The reality is that the usual explanations are completely unable to explain why one athlete is dominant – when you put these athletes in a lab, there is NOTHING that can be measured that proves why one athlete is superior to another. In cycling studies, for example, a Pro-Team will be measured, and the best guy is often the one with the smallest heart and lowest VO2max!
So is Michael Phelps a great athlete? Indeed. Does he train hard? Most certainly. Harder than his competitors? Perhaps, yes. Is he motivated? Maybe more than anyone else in the pool. But this speculation about how his toes are so long that they wrap around the starting blocks and give him an advantage? Or that he is double-jointed in his knees and that gives him a better dolphin kick? Or that his heart is extra large to pump blood (so are the other 7 guys’, incidentally)?

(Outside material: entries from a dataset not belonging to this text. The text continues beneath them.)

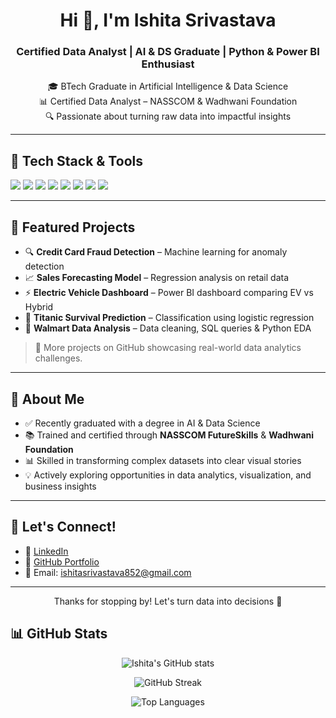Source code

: <h1 align="center">Hi 👋, I'm Ishita Srivastava</h1>
<h3 align="center">Certified Data Analyst | AI & DS Graduate | Python & Power BI Enthusiast</h3>

<p align="center">
🎓 BTech Graduate in Artificial Intelligence & Data Science <br>
📊 Certified Data Analyst – NASSCOM & Wadhwani Foundation <br>
🔍 Passionate about turning raw data into impactful insights
</p>

---

## 🚀 Tech Stack & Tools  
<p align="left">
  <img src="https://img.shields.io/badge/Python-3670A0?style=for-the-badge&logo=python&logoColor=ffdd54" />
  <img src="https://img.shields.io/badge/SQL-003B57?style=for-the-badge&logo=mysql&logoColor=white" />
  <img src="https://img.shields.io/badge/Pandas-150458?style=for-the-badge&logo=pandas&logoColor=white" />
  <img src="https://img.shields.io/badge/NumPy-013243?style=for-the-badge&logo=numpy&logoColor=white" />
  <img src="https://img.shields.io/badge/PowerBI-F2C811?style=for-the-badge&logo=powerbi&logoColor=black" />
  <img src="https://img.shields.io/badge/Excel-217346?style=for-the-badge&logo=microsoft-excel&logoColor=white" />
  <img src="https://img.shields.io/badge/Plotly-3F4F75?style=for-the-badge&logo=plotly&logoColor=white" />
  <img src="https://img.shields.io/badge/Google%20Colab-F9AB00?style=for-the-badge&logo=googlecolab&logoColor=black" />
</p>

---

## 📂 Featured Projects  
- 🔍 **Credit Card Fraud Detection** – Machine learning for anomaly detection  
- 📈 **Sales Forecasting Model** – Regression analysis on retail data  
- ⚡ **Electric Vehicle Dashboard** – Power BI dashboard comparing EV vs Hybrid  
- 🧊 **Titanic Survival Prediction** – Classification using logistic regression  
- 🏪 **Walmart Data Analysis** – Data cleaning, SQL queries & Python EDA  

> 📁 More projects on GitHub showcasing real-world data analytics challenges.

---

## 🎯 About Me  
- ✅ Recently graduated with a degree in AI & Data Science  
- 📚 Trained and certified through **NASSCOM FutureSkills** & **Wadhwani Foundation**  
- 📊 Skilled in transforming complex datasets into clear visual stories  
- 💡 Actively exploring opportunities in data analytics, visualization, and business insights

---

## 🔗 Let's Connect!
- 💼 [LinkedIn](https://www.linkedin.com/in/ishitasrivastava852/)  
- 📁 [GitHub Portfolio](https://github.com/IshiSama)  
- 📧 Email: ishitasrivastava852@gmail.com

---

<p align="center">
Thanks for stopping by! Let's turn data into decisions 🚀
</p>

## 📊 GitHub Stats

<p align="center">
  <img src="https://github-readme-stats.vercel.app/api?username=IshiSama&show_icons=true&theme=calm&hide=contribs&count_private=true" alt="Ishita's GitHub stats" />
</p>

<p align="center">
  <img src="https://github-readme-streak-stats.herokuapp.com?user=IshiSama&theme=calm" alt="GitHub Streak" />
</p>

<p align="center">
  <img src="https://github-readme-stats.vercel.app/api/top-langs/?username=IshiSama&layout=compact&theme=calm&langs_count=6" alt="Top Languages" />
</p>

Come on, people, let’s keep it real here. Until those things are measured and shown to be true, let’s just say he is a great athete with a strong will to win who so far has done everything right, including wearing a Speedo LZR Racer (and he has even been a bit lucky, too).
Quick Athletics wrap
The action on the track started on Friday, and you can read our post on the women’s 10000 m final here. In other notable action it was the men’s 100 m heats, and to no surprise we are on track for an epic show down between Usain Bolt, Asafa Powell, and Tyson Gay (should his injured hamstring remain healthy). All three cruised through their respective heats, but no one made it look easier than Bolt. He won his heat in 9.92, s but in fact he had the race wrapped at 40-50 m, when you could see him glancing left and right to make sure he stayed ahead of the others.
That final is scheduled for Saturday at 10:30 PM Beijing time, so check your time zones now so you do not miss it!